### MATERIAL PROVIDED

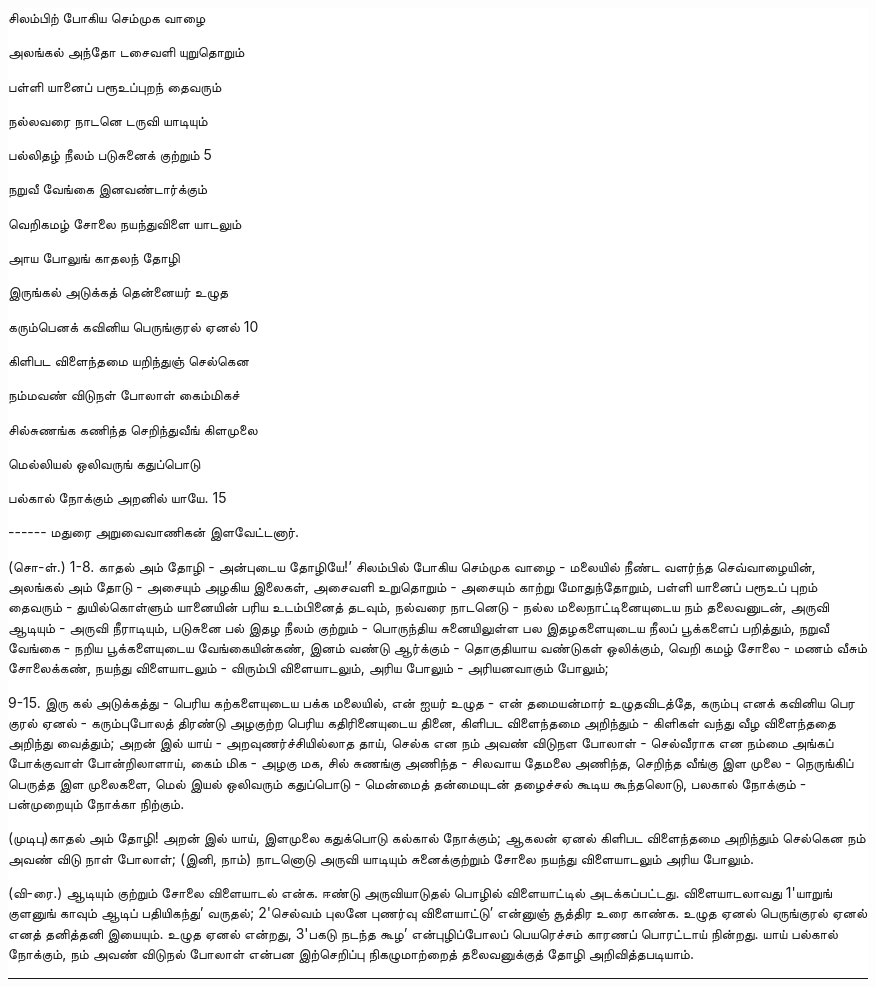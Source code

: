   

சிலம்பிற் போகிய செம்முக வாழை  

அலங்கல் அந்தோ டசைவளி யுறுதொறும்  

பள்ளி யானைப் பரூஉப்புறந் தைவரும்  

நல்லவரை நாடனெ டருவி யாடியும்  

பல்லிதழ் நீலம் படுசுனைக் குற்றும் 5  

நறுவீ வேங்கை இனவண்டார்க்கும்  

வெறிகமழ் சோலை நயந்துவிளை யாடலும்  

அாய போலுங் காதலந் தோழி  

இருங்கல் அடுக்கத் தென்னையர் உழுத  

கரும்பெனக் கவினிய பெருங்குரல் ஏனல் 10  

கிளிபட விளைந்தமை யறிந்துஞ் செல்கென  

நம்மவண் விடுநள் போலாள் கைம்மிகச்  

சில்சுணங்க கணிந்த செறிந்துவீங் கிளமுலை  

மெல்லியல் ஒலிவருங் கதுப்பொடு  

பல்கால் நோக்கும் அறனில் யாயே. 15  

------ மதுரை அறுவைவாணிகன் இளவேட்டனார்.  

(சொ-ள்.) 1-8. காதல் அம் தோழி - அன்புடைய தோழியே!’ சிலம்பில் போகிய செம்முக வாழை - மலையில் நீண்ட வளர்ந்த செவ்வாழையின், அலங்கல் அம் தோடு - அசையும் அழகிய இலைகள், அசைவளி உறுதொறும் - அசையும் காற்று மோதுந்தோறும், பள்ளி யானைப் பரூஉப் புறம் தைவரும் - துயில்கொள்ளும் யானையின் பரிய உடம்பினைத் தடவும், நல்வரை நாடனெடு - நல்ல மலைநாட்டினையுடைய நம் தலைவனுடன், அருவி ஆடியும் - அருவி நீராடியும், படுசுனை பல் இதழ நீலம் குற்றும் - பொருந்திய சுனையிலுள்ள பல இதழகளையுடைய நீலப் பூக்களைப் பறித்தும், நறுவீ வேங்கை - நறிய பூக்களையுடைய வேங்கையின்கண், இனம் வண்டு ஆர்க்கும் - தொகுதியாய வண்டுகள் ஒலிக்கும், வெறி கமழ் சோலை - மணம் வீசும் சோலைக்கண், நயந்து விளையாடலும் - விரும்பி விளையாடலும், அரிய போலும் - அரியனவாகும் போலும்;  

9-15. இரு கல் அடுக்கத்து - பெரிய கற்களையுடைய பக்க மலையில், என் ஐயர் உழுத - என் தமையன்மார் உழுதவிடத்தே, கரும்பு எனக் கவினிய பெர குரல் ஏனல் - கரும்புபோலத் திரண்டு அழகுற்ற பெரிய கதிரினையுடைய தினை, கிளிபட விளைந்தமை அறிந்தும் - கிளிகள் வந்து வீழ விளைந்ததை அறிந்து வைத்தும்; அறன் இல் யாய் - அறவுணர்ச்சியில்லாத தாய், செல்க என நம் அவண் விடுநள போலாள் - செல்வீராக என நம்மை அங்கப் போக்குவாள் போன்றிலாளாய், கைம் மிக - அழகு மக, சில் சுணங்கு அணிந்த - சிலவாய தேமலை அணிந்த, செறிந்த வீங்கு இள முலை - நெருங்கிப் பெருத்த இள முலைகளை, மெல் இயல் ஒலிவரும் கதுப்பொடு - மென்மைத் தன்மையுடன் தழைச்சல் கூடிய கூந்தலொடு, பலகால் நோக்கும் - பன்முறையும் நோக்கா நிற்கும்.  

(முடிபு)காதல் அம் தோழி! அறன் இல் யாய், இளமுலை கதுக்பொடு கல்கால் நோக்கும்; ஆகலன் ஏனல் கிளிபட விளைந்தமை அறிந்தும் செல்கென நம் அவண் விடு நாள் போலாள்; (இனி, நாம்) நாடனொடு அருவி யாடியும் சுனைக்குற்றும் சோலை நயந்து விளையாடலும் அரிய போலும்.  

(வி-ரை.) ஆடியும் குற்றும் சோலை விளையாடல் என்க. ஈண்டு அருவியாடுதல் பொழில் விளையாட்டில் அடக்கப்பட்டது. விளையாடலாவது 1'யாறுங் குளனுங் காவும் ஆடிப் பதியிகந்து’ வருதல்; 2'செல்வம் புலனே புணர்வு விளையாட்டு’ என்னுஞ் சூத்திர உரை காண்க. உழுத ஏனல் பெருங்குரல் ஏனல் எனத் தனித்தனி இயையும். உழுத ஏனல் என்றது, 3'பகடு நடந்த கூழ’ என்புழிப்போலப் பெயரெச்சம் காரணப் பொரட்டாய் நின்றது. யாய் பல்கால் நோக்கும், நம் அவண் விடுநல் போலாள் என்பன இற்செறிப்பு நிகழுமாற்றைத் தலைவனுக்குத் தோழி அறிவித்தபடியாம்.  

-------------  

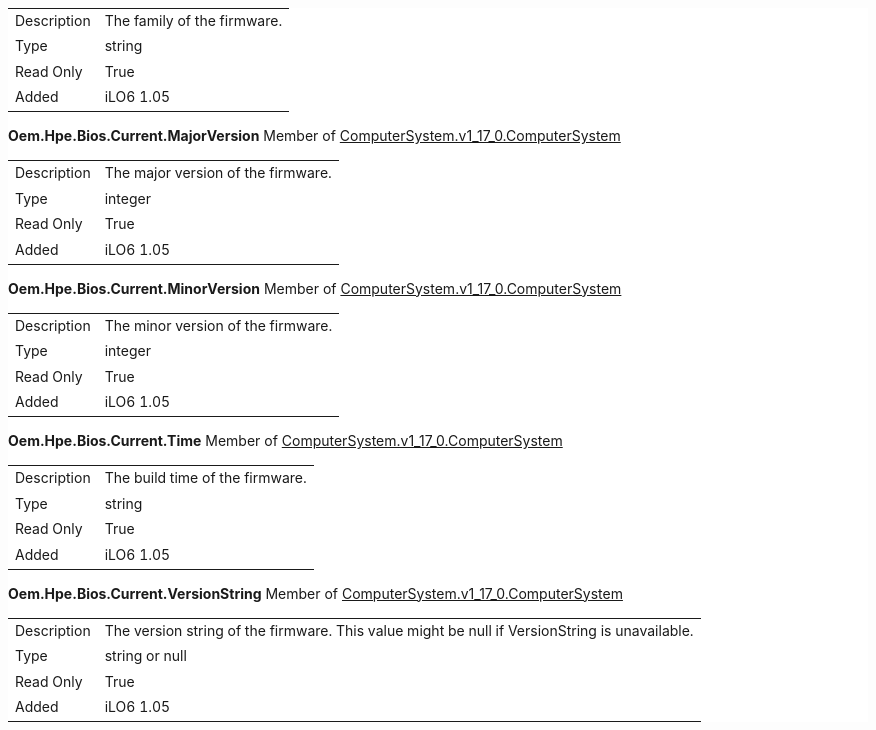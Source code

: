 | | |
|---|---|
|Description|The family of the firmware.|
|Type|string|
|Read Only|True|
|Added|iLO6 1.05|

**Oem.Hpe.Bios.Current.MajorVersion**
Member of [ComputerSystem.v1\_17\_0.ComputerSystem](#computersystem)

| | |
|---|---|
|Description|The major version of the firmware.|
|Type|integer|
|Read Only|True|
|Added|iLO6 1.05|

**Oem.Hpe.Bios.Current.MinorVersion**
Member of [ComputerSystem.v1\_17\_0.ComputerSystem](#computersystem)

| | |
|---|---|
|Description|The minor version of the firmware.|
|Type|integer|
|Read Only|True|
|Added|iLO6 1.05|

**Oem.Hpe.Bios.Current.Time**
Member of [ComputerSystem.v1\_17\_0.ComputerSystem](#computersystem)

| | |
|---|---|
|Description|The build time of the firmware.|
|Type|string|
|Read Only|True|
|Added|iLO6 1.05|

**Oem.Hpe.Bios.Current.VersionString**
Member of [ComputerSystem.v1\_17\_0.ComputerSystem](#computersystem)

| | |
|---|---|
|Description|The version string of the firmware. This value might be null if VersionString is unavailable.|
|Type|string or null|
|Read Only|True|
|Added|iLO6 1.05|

######

**WHAT THE TASK REQUIRES**
In which lines of the records does the word "Description" appear? Copy each of them.

**ANSWER FOR THIS EXERCISE**
|Description|The family of the firmware.|
|Description|The major version of the firmware.|
|Description|The minor version of the firmware.|
|Description|The build time of the firmware.|
|Description|The version string of the firmware. This value might be null if VersionString is unavailable.|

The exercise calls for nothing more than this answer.